Dr. Paik on Tepotinib in METex14-Mutated NSCLC

Paul K. Paik, MD, discussed using tepotinib—a highly selective, ATP-competitive, reversible, potent MET TKI—to treat patients with non–small cell lung cancer with MET exon 14 skipping mutations.

Paul K. Paik, MD, associate attending physician, clinical director, Thoracic Oncology Service, Memorial Sloan Kettering Cancer Center, discussed using tepotinib — a highly selective, ATP-competitive, reversible, potent MET TKI – to treat patients with non–small cell lung cancer (NSCLC) with MET exon 14 skipping (METex14) mutations.

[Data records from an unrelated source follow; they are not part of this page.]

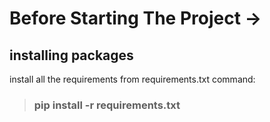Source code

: 
# Before Starting The Project ->
## installing packages
 install all the requirements from requirements.txt command:
  > ### **pip install -r requirements.txt**
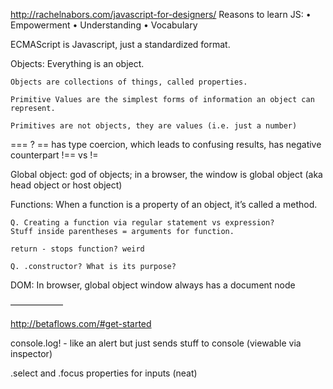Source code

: http://rachelnabors.com/javascript-for-designers/
Reasons to learn JS:
    • Empowerment
    • Understanding
    • Vocabulary

ECMAScript is Javascript, just a standardized format.

Objects:
    Everything is an object.

    Objects are collections of things, called properties.

    Primitive Values are the simplest forms of information an object can represent.

    Primitives are not objects, they are values (i.e. just a number)

=== ? == has type coercion, which leads to confusing results, has negative counterpart !== vs !=

Global object: god of objects; in a browser, the window is global object (aka head object or host object)

Functions:
    When a function is a property of an object, it’s called a method.

    Q. Creating a function via regular statement vs expression?
    Stuff inside parentheses = arguments for function.

    return - stops function? weird

    Q. .constructor? What is its purpose?

DOM:
    In browser, global object window always has a document node

——————

http://betaflows.com/#get-started

console.log! - like an alert but just sends stuff to console (viewable via inspector)

.select and .focus properties for inputs (neat)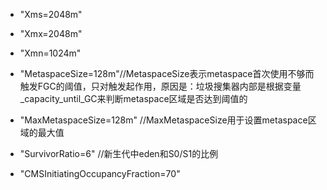 - "Xms=2048m"
- "Xmx=2048m"

- "Xmn=1024m"
    
- "MetaspaceSize=128m"//MetaspaceSize表示metaspace首次使用不够而触发FGC的阈值，只对触发起作用，原因是：垃圾搜集器内部是根据变量_capacity_until_GC来判断metaspace区域是否达到阈值的

    
- "MaxMetaspaceSize=128m" //MaxMetaspaceSize用于设置metaspace区域的最大值
    
- "SurvivorRatio=6" //新生代中eden和S0/S1的比例
    
- "CMSInitiatingOccupancyFraction=70"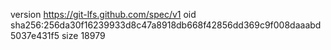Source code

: version https://git-lfs.github.com/spec/v1
oid sha256:256da30f16239933d8c47a8918db668f42856dd369c9f008daaabd5037e431f5
size 18979
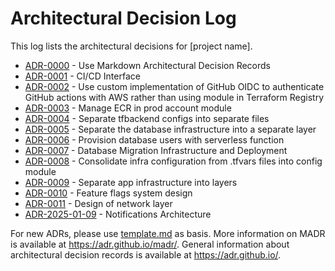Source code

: # Architectural Decision Log

This log lists the architectural decisions for [project name].

<!-- adrlog -- Regenerate the content by using "adr-log -i -e template.md". You can install it via "npm install -g adr-log" -->

* [ADR-0000](infra/0000-use-markdown-architectural-decision-records.md) - Use Markdown Architectural Decision Records
* [ADR-0001](infra/0001-ci-cd-interface.md) - CI/CD Interface
* [ADR-0002](infra/0002-use-custom-implementation-of-github-oidc.md) - Use custom implementation of GitHub OIDC to authenticate GitHub actions with AWS rather than using module in Terraform Registry
* [ADR-0003](infra/0003-manage-ecr-in-prod-account-module.md) - Manage ECR in prod account module
* [ADR-0004](infra/0004-separate-terraform-backend-configs-into-separate-config-files.md) - Separate tfbackend configs into separate files
* [ADR-0005](infra/0005-separate-database-infrastructure-into-separate-layer.md) - Separate the database infrastructure into a separate layer
* [ADR-0006](infra/0006-provision-database-users-with-serverless-function.md) - Provision database users with serverless function
* [ADR-0007](infra/0007-database-migration-architecture.md) - Database Migration Infrastructure and Deployment
* [ADR-0008](infra/0008-consolidate-infra-config-from-tfvars-files-into-config-module.md) - Consolidate infra configuration from .tfvars files into config module
* [ADR-0009](infra/0009-separate-app-infrastructure-into-layers.md) - Separate app infrastructure into layers
* [ADR-0010](infra/0010-feature-flags-system-design.md) - Feature flags system design
* [ADR-0011](infra/0011-network-layer-design.md) - Design of network layer
* [ADR-2025-01-09](infra/2025-01-09-notifications-architecture.md) - Notifications Architecture

<!-- adrlogstop -->

For new ADRs, please use [template.md](template.md) as basis.
More information on MADR is available at <https://adr.github.io/madr/>.
General information about architectural decision records is available at <https://adr.github.io/>.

METex14 mutations are reported in approximately 3% to 4% of patients with NSCLC. In the phase II VISION study, 85 patients were enrolled and had detected METex14 mutations, 55 were detected using liquid biopsies, and 52 were detected using tumor biopsies. Patients received 500 mg of tepotinib daily until progression, intolerable toxicity, or withdrawal. In evaluable liquid biopsy patients, the objective response rate (ORR) was 50% by independent central review (IRC) and 55.3% by investigator assessment. In 51 evaluable tumor biopsy patients, ORR was 45.1% by IRC and 54.9% by investigator assessment.

Any grade treatment-related adverse events (TRAEs), reported by ≥10% of 69 patients evaluable for safety, included peripheral edema (48.3%), nausea (23.0%), diarrhea (20.7%), blood creatinine increased (12.6%), and asthenia (9.2%). No TRAEs were grade 4 or 5. No TRAEs led to death but led to permanent discontinuation in 4 patients.

Tepotinib showed durable clinical activity in patients with NSCLC and METex14 mutations and had a favorable safety profile. Recruitment for this trial is ongoing.